At the time of her death, Ms. Watkins had begun to take on a major role in the administration of the ASO, and, since 1994, conducted and was music director of the Serenta at the Peabody Conservatory where she was a member of the wind and chamber music faculty. Last October, she and her husband, John Shirley-Quirk, internationally renowned bass-baritone, collaborated with Roger Brunyate, director of the Baltimore Peabody Opera Theater, on a Halloween orchestral presentation for children. She insisted on personally writing and recording the educational materials sent to county music teachers to prepare their students for the concert. "She was always a fount of ideas and had this massive energy," Brunyate told The Sun. "I cannot believe that any conductor anywhere spent as much time over a children's concert as she did." Conveying her own love of classical music to audiences, most especially to children, was her passion.

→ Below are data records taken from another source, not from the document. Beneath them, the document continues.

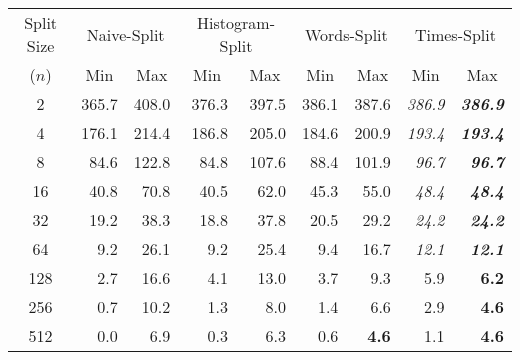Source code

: \begin{tabular} {| c || r | r || r | r || r | r || r | r |}
\hline
Split Size & \multicolumn{2}{|c||}{\sc Naive-Split} & \multicolumn{2}{|c||}{\sc Histogram-Split} & \multicolumn{2}{|c||}{\sc Words-Split} & \multicolumn{2}{|c|}{\sc Times-Split} \\ \cline{2-9}
($n$) & \multicolumn{1}{|c|}{Min} & \multicolumn{1}{|c||}{Max} & \multicolumn{1}{|c|}{Min} & \multicolumn{1}{|c||}{Max} & \multicolumn{1}{|c|}{Min} & \multicolumn{1}{|c||}{Max} & \multicolumn{1}{|c|}{Min} & \multicolumn{1}{|c|}{Max} \\ \hline
2 & {365.7} & {408.0 } & {376.3} & {397.5 } & {386.1} & {387.6 } & \textit{386.9} & \textbf{\textit{386.9 }} \\ \hline
4 & {176.1} & {214.4 } & {186.8} & {205.0 } & {184.6} & {200.9 } & \textit{193.4} & \textbf{\textit{193.4 }} \\ \hline
8 & {84.6} & {122.8 } & {84.8} & {107.6 } & {88.4} & {101.9 } & \textit{96.7} & \textbf{\textit{96.7 }} \\ \hline
16 & {40.8} & {70.8 } & {40.5} & {62.0 } & {45.3} & {55.0 } & \textit{48.4} & \textbf{\textit{48.4 }} \\ \hline
32 & {19.2} & {38.3 } & {18.8} & {37.8 } & {20.5} & {29.2 } & \textit{24.2} & \textbf{\textit{24.2 }} \\ \hline
64 & {9.2} & {26.1 } & {9.2} & {25.4 } & {9.4} & {16.7 } & \textit{12.1} & \textbf{\textit{12.1 }} \\ \hline
128 & {2.7} & {16.6 } & {4.1} & {13.0 } & {3.7} & {9.3 } & {5.9} & \textbf{6.2 } \\ \hline
256 & {0.7} & {10.2 } & {1.3} & {8.0 } & {1.4} & {6.6 } & {2.9} & \textbf{4.6 } \\ \hline
512 & {0.0} & {6.9 } & {0.3} & {6.3 } & {0.6} & \textbf{4.6 } & {1.1} & \textbf{4.6 } \\ \hline
\end{tabular}
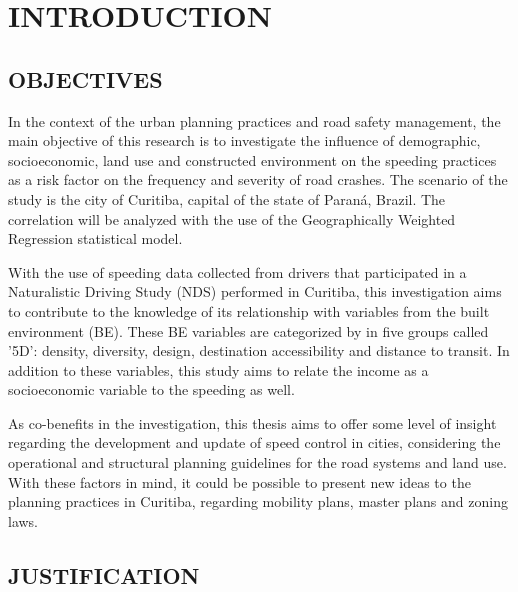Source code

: 

\chapter[INTRODUCTION]{INTRODUCTION}




\section{OBJECTIVES}

In the context of the urban planning practices and road safety management, the main objective of this research is to investigate the influence of demographic, socioeconomic, land use and constructed environment on the speeding practices as a risk factor on the frequency and severity of road crashes. The scenario of the study is the city of Curitiba, capital of the state of Paraná, Brazil. The correlation will be analyzed with the use of the Geographically Weighted Regression statistical model.

With the use of speeding data collected from drivers that participated in a Naturalistic Driving Study (NDS) performed in Curitiba, this investigation aims to contribute to the knowledge of its relationship with variables from the built environment (BE). These BE variables are categorized by \textcite{Ewing2009} in five groups called '5D': density, diversity, design, destination accessibility and distance to transit. In addition to these variables, this study aims to relate the income as a socioeconomic variable to the speeding as well.

As co-benefits in the investigation, this thesis aims to offer some level of insight regarding the development and update of speed control in cities, considering the operational and structural planning guidelines for the road systems and land use. With these factors in mind, it could be possible to present new ideas to the planning practices in Curitiba, regarding mobility plans, master plans and zoning laws.
    

\section{JUSTIFICATION}

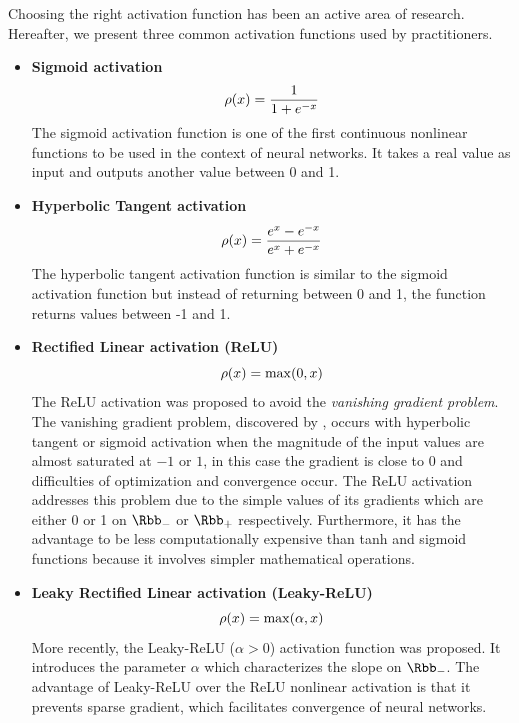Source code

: Choosing the right activation function has been an active area of research.
Hereafter, we present three common activation functions used by practitioners.
\begin{itemize}
  \item \textbf{Sigmoid activation}
    \begin{equation*}
      \rho(x) = \frac{1}{1+e^{-x}} 
    \end{equation*}
    The sigmoid activation function is one of the first continuous nonlinear functions to be used in the context of neural networks.
		It takes a real value as input and outputs another value between 0 and 1.
  \item \textbf{Hyperbolic Tangent activation}
    \begin{equation*}
      \rho(x) = \frac{e^x - e^{-x}}{e^x + e^{-x}}
    \end{equation*}
    The hyperbolic tangent activation function is similar to the sigmoid activation function but instead of returning between 0 and 1, the function returns values between -1 and 1.
  \item \textbf{Rectified Linear activation (ReLU)} \cite{nair2010rectified}
    \begin{equation*}
      \rho(x) = \max(0, x)
    \end{equation*}
    The ReLU activation was proposed to avoid the \emph{vanishing gradient problem}.
    The vanishing gradient problem, discovered by \citet{bengio1994learning}, occurs with hyperbolic tangent or sigmoid activation when the magnitude of the input values are almost saturated at $-1$ or $1$, in this case the gradient is close to $0$ and difficulties of optimization and convergence occur.
    The ReLU activation addresses this problem due to the simple values of its gradients which are either 0 or 1 on $\Rbb_-$ or $\Rbb_+$ respectively.
    Furthermore, it has the advantage to be less computationally expensive than tanh and sigmoid functions because it involves simpler mathematical operations.
  \item \textbf{Leaky Rectified Linear activation (Leaky-ReLU)} \cite{maas2013rectifier}
    \begin{equation*}
      \rho(x) = \max(\alpha, x)
    \end{equation*}
    More recently, the Leaky-ReLU ($\alpha > 0$) activation function was proposed.
    It introduces the parameter $\alpha$ which characterizes the slope on $\Rbb_-$.
    The advantage of Leaky-ReLU over the ReLU nonlinear activation is that it prevents sparse gradient, which facilitates convergence of neural networks.
\end{itemize}



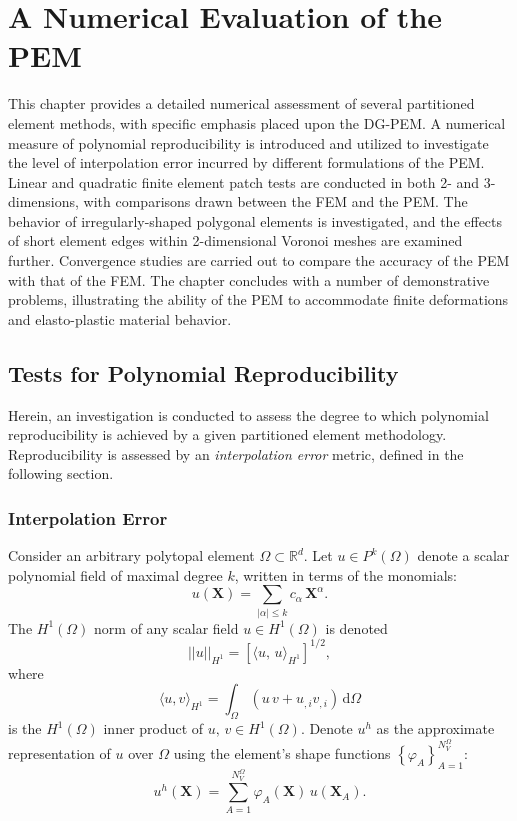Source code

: \chapter{A Numerical Evaluation of the PEM} \label{ch:results}
%
This chapter provides a detailed numerical assessment of several partitioned element methods, with specific emphasis placed upon the DG-PEM. A numerical measure of polynomial reproducibility is introduced and utilized to investigate the level of interpolation error incurred by different formulations of the PEM. Linear and quadratic finite element patch tests are conducted in both 2- and 3-dimensions, with comparisons drawn between the FEM and the PEM. The behavior of irregularly-shaped polygonal elements is investigated, and the effects of short element edges within 2-dimensional Voronoi meshes are examined further. Convergence studies are carried out to compare the accuracy of the PEM with that of the FEM. The chapter concludes with a number of demonstrative problems, illustrating the ability of the PEM to accommodate finite deformations and elasto-plastic material behavior.

\section{Tests for Polynomial Reproducibility}

Herein, an investigation is conducted to assess the degree to which polynomial reproducibility is achieved by a given partitioned element methodology. Reproducibility is assessed by an \textit{interpolation error} metric, defined in the following section.

\subsection*{Interpolation Error}

Consider an arbitrary polytopal element $\Omega \subset \mathbb{R}^d$. Let $u \in P^k (\Omega)$ denote a scalar polynomial field of maximal degree $k$, written in terms of the monomials:
\begin{equation}
        u (\bm{X}) = \sum_{|\alpha| \leq k} c_{\alpha} \, \bm{X}^{\alpha}.
\end{equation}
The $H^1(\Omega)$ norm of any scalar field $u \in H^1(\Omega)$ is denoted
\begin{equation}
        ||u||_{H^1} = \left[ \langle u, \, u \rangle_{H^1} \right]^{1/2},
\end{equation}
where
\begin{equation}
       \langle u,v \rangle_{H^1} = \int_{\Omega} (u \, v + u_{,i} v_{,i}) \, \mathrm d\Omega
\end{equation}
is the $H^1(\Omega)$ inner product of $u, \,v \in H^1(\Omega)$. Denote $u^h$ as the approximate representation of $u$ over $\Omega$ using the element's shape functions $\left\{ \varphi_A \right\}_{A=1}^{N^\Omega_V}$:
\begin{equation}
        u^h (\bm{X}) = \sum_{A = 1}^{N^{\Omega}_V} \varphi_A (\bm{X}) \, u(\bm{X}_A).
\end{equation}

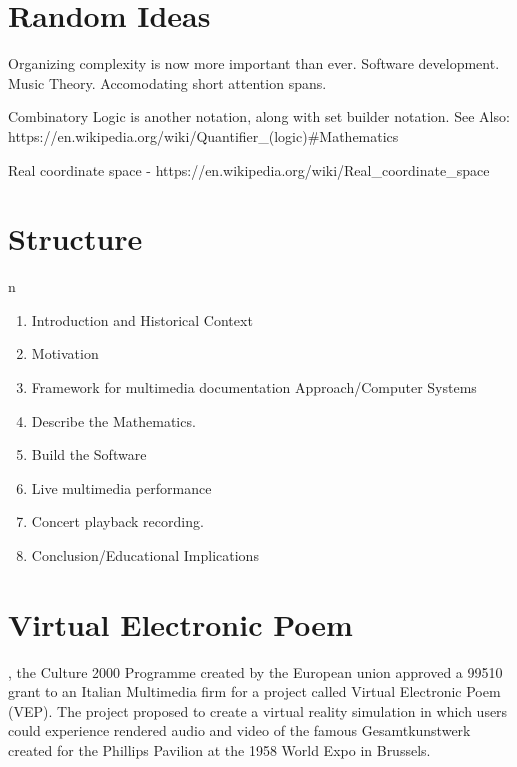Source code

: 
\section{Random Ideas}
\label{sec:random-ideas}

Organizing complexity is now more important than ever. Software
development. Music Theory. Accomodating short attention spans.

Combinatory Logic is another notation, along with set builder
notation. See Also:
https://en.wikipedia.org/wiki/Quantifier_(logic)#Mathematics

Real coordinate space  - https://en.wikipedia.org/wiki/Real_coordinate_space


\section{Structure}
\label{sec:structure}

n
\begin{enumerate}
\item Introduction and  Historical Context %
\item Motivation
\item Framework for multimedia documentation Approach/Computer Systems
\item Describe the Mathematics. %
\item Build the Software
\item Live multimedia performance
\item Concert playback recording. 
\item Conclusion/Educational Implications
\end{enumerate}


\section{Virtual Electronic Poem}
\label{sec:vep}

, the Culture 2000 Programme created by the 
European union approved a 99510\EUR{} grant to an Italian Multimedia 
firm for a project called Virtual Electronic Poem (VEP)\cite{eu2004}. 
The project proposed to create a virtual reality simulation in which 
users could experience rendered audio and video of the famous
Gesamtkunstwerk created for the Phillips Pavilion at the 1958 World
Expo in Brussels.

In 1973 Ms. Watkins was appointed principal oboist of the National Symphony, becoming one of the few women then occupying a principal chair in a major American orchestra. She left after eight years to further her career as a soloist and to pursue conducting, which she studied at the Peabody Conservatory. This year the Peabody awarded her its highest conducting degree, the Artist Diploma.
During her career as oboist, she played with the Moscow Philharmonic, the Vienna Radio Symphony, and England's City of Birmingham Symphony Orchestra, and gained international recognition as a conductor. Her first compact disc, featuring her husband and soprano Linda Mabbs performing music by Dominick Argento, was released last fall.
By all accounts, Ms. Watkins' exuberant sense of humor complemented her profes- sional achievements and her commitment to hard work. Just before she graduated from Oberlin's Conservatory she took a rubber stamp and covered the walls of the reed- making room with "Sally Watkins." When asked why, she explained, "I had to leave my stamp on Oberlin."
Ms. Watkins is survived by her husband and their three children, and by her mother and sister.